C’est après avoir lu cela dans le journal Sud-Ouest que j’ai eu la curiosité de lire un roman de cet auteur à succès pour ne pas mourir idiot. C’est comme cela que je me suis retrouvé avec son Prix Goncourt 2010 entre les mains : « La Carte et Le Territoire ». Je ne sais pas si j’ai bien fait de commencer par ce bouquin de l’écrivain mais une fois que je l’ai entamé, je l’ai lu d’une seule traite.

Le livre est très fluide à lire même quand l’auteur y intègre de courts extraits de notices de Wikipedia (ceux qui l’ont accusé de plagiat sont à côté de la plaque…). On a l’impression que le temps avance au ralenti dans cet ouvrage et qu’il ne s’y passe pas grand-chose d’intéressant à l’échelle d’une vie. L’auteur profite de sa narration pour nous donner une vision détachée, froide, chirurgicale, parfois désabusée ou visionnaire du monde dans lequel nous viv(r)ons.

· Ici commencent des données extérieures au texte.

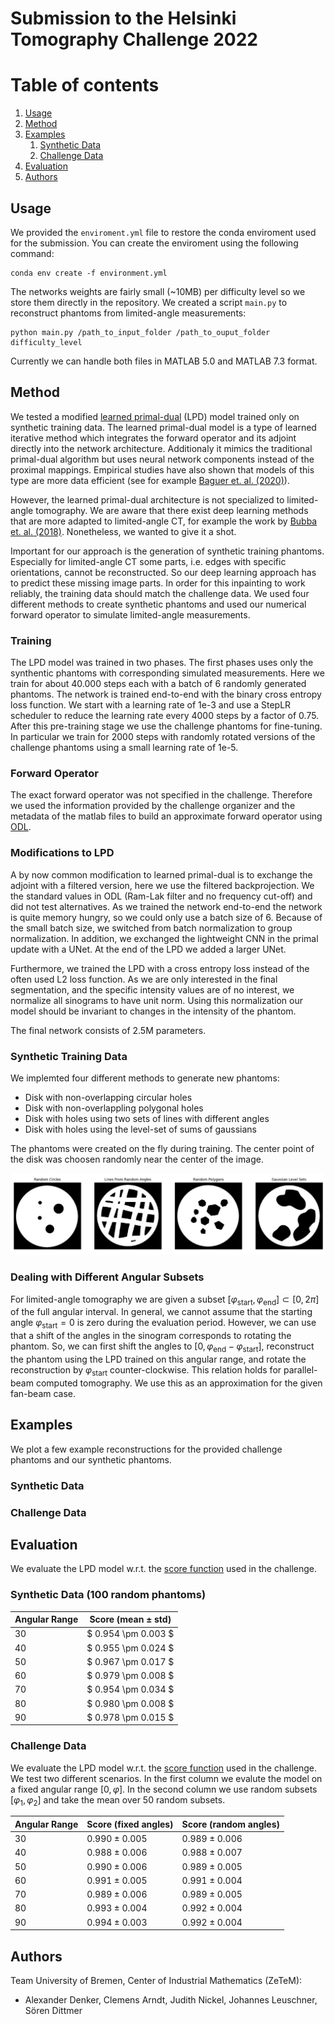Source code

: # Submission to the Helsinki Tomography Challenge 2022

# Table of contents
1. [Usage](#usage)
2. [Method](#method)
3. [Examples](#examples)
    1. [Synthetic Data](#syntheticdata)
    2. [Challenge Data](#challengedata)
4. [Evaluation](#evaluation)
5. [Authors](#authors)

## Usage

We provided the `enviroment.yml` file to restore the conda enviroment used for the submission. You can create the enviroment using the following command:

```
conda env create -f environment.yml
```

The networks weights are fairly small (~10MB) per difficulty level so we store them directly in the repository. We created a script `main.py` to reconstruct phantoms from limited-angle measurements: 

```
python main.py /path_to_input_folder /path_to_ouput_folder difficulty_level
```

Currently we can handle both files in MATLAB 5.0 and MATLAB 7.3 format.


## Method

We tested a modified [learned primal-dual](https://arxiv.org/abs/1707.06474) (LPD) model trained only on synthetic training data. The learned primal-dual model is a type of learned iterative method which integrates the forward operator and its adjoint directly into the network architecture. Additionaly it mimics the traditional primal-dual algorithm but uses neural network components instead of the proximal mappings. Empirical studies have also shown that models of this type are more data efficient (see for example [Baguer et. al. (2020)](https://iopscience.iop.org/article/10.1088/1361-6420/aba415)). 

However, the learned primal-dual architecture is not specialized to limited-angle tomography. We are aware that there exist deep learning methods that are more adapted to limited-angle CT, for example the work by [Bubba et. al. (2018)](https://arxiv.org/abs/1811.04602). Nonetheless, we wanted to give it a shot. 

Important for our approach is the generation of synthetic training phantoms. Especially for limited-angle CT some parts, i.e. edges with specific orientations, cannot be reconstructed. So our deep learning approach has to predict these missing image parts. In order for this inpainting to work reliably, the training data should match the challenge data. We used four different methods to create synthetic phantoms and used our numerical forward operator to simulate limited-angle measurements. 

### Training

The LPD model was trained in two phases. The first phases uses only the synthentic phantoms with corresponding simulated measurements. Here we train for about 40.000 steps each with a batch of 6 randomly generated phantoms. The network is trained end-to-end with the binary cross entropy loss function. We start with a learning rate of 1e-3 and use a StepLR scheduler to reduce the learning rate every 4000 steps by a factor of 0.75. After this pre-training stage we use the challenge phantoms for fine-tuning. In particular we train for 2000 steps with randomly rotated versions of the challenge phantoms using a small learning rate of 1e-5.


### Forward Operator 

The exact forward operator was not specified in the challenge. Therefore we used the information provided by the challenge organizer and the metadata of the matlab files to build an approximate forward operator using [ODL](https://odlgroup.github.io/odl/). 

### Modifications to LPD

A by now common modification to learned primal-dual is to exchange the adjoint with a filtered version, here we use the filtered backprojection. We the standard values in ODL (Ram-Lak filter and no frequency cut-off) and did not test alternatives. As we trained the network end-to-end the network is quite memory hungry, so we could only use a batch size of 6. Because of the small batch size, we switched from batch normalization to group normalization. In addition, we exchanged the lightweight CNN in the primal update with a UNet. At the end of the LPD we added a larger UNet.

Furthermore, we trained the LPD with a cross entropy loss instead of the often used L2 loss function. As we are only interested in the final segmentation, and the specific intensity values are of no interest, we normalize all sinograms to have unit norm. Using this normalization our model should be invariant to changes in the intensity of the phantom. 

The final network consists of 2.5M parameters.

### Synthetic Training Data

We implemted four different methods to generate new phantoms: 
- Disk with non-overlapping circular holes 
- Disk with non-overlappling polygonal holes
- Disk with holes using two sets of lines with different angles
- Disk with holes using the level-set of sums of gaussians

The phantoms were created on the fly during training. The center point of the disk was choosen randomly near the center of the image. 

![Examples of synthetic phantoms used for training](images/SyntheticTrainingData.png)

### Dealing with Different Angular Subsets

For limited-angle tomography we are given a subset $[\varphi_\text{start}, \varphi_\text{end}] \subset [0, 2\pi]$ of the full angular interval. In general, we cannot assume that the starting angle $\varphi_\text{start}=0$ is zero during the evaluation period. However, we can use that a shift of the angles in the sinogram corresponds to rotating the phantom. So, we can first shift the angles to $[0, \varphi_\text{end} - \varphi_\text{start}]$, reconstruct the phantom using the 
LPD trained on this angular range, and rotate the reconstruction by $\varphi_\text{start}$ counter-clockwise. This relation holds for parallel-beam computed tomography. We use this as an approximation for the given fan-beam case.

## Examples

We plot a few example reconstructions for the provided challenge phantoms and our synthetic phantoms.

<div id="syntheticdata"/>

### Synthetic Data 

<div id="challengedata"/>

### Challenge Data 

## Evaluation

We evaluate the LPD model w.r.t. the [score function](https://www.fips.fi/HTCrules.php#anchor1) used in the challenge.

### Synthetic Data (100 random phantoms)

| Angular Range | Score (mean $\pm$ std) |
|---------------|------------------------|
| 30            | $ 0.954 \pm 0.003 $    |
| 40            | $ 0.955 \pm 0.024 $    |
| 50            | $ 0.967 \pm 0.017 $    |
| 60            | $ 0.979 \pm 0.008 $    |
| 70            | $ 0.954 \pm 0.034 $    |
| 80            | $ 0.980 \pm 0.008 $    |
| 90            | $ 0.978 \pm 0.015 $    |


### Challenge Data

We evaluate the LPD model w.r.t. the [score function](https://www.fips.fi/HTCrules.php#anchor1) used in the challenge. We test two different scenarios. In the first column we evalute the model on a fixed angular range $[0, \varphi]$. In the second column we use random subsets $[\varphi_1, \varphi_2]$ and take the mean over 50 random subsets.


| Angular Range | Score (fixed angles) | Score (random angles) |
|---------------|----------------------|-----------------------|
| 30            |   $0.990 \pm 0.005$  | $0.989 \pm 0.006$     |
| 40            |   $0.988 \pm 0.006$  | $0.988 \pm 0.007$     |
| 50            |   $0.990 \pm 0.006$  | $0.989 \pm 0.005$     |
| 60            |   $0.991 \pm 0.005$  | $0.991 \pm 0.004$     |
| 70            |   $0.989 \pm 0.006$  | $0.989 \pm 0.005$     |
| 80            |   $0.993 \pm 0.004$  | $0.992 \pm 0.004$     |
| 90            |   $0.994 \pm 0.003$  | $0.992 \pm 0.004$     |

## Authors

Team University of Bremen, Center of Industrial Mathematics (ZeTeM): 

- Alexander Denker, Clemens Arndt, Judith Nickel, Johannes Leuschner, Sören Dittmer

Même si Houellebecq enchaîne des passages assez glauques, j’ai rarement lu un livre aussi drôle. L’auteur part dans des délires improbables quand il introduit des personnages aussi comiques que Jean-Pierre Pernaut ou Julien Lepers dans son histoire.  Michel Houellebecq est d’ailleurs lui aussi un personnage central de « La carte et le Territoire ».

Il y a quelques rares références à la mer qui peuvent nous intéresser. Même si le père du héros est un architecte qui a – très bien – gagné sa vie en vendant des stations balnéaires clés en mains, l’action se déroule le plus souvent loin de la mer, ce qui contribue peut-être à la rendre encore plus pesante. Il y a quand même une référence aux vagues au tout début du livre quand Jed Martin, le personnage principal, essaye de s’endormir en tentant de « conduire son esprit à une zone de calme » : au lieu de compter les moutons, « il visualisa des vagues se déroulant lentement, paresseusement, sous un crépuscule mat. » A un autre endroit du livre, pour exprimer qu’il n’a pas spécialement envie d’aller à sa propre exposition, il dit que « pas davantage sans doute qu’on n’a envie , au premier abord, sur la côte bretonne, de plonger dans une mer agitée, froide – tout en sachant qu’au bout de quelques brasses on trouvera délicieuse et tonique la fraîcheur des vagues. »

Il y a dans le livre une réflexion intéressante sur le tourisme : une destination est-elle essentiellement touristique ? Ou le devient-elle  parce que l’homme organise un parcours fléché en sa direction, en y faisant atterrir des avions de compagnies aériennes low cost, en écrivant des guides touristiques ou même en dessinant des cartes routières comme les cartes Michelin. C’est d’ailleurs là que se situe l’épicentre du livre quand Jed Martin intitule son exposition « la carte est plus intéressante que le territoire » : la représentation du réel (fournie par une carte) est-elle vraiment plus intéressante pour nous que le réel lui-même (une image satellite de la même zone par exemple) ? Les surfeurs sont bien placés pour réfléchir à cette question car de véritables complexes touristiques s’organisent souvent autour d’une vague world class. Le père du narrateur termine sa carrière et sa vie dégoûté par le travail qui l’a enrichi : « j’espérais autre chose que de construire des résidences balnéaires à la con pour des touristes débiles, sous le contrôle de promoteurs foncièrement malhonnêtes et d’une vulgarité presque infinie ».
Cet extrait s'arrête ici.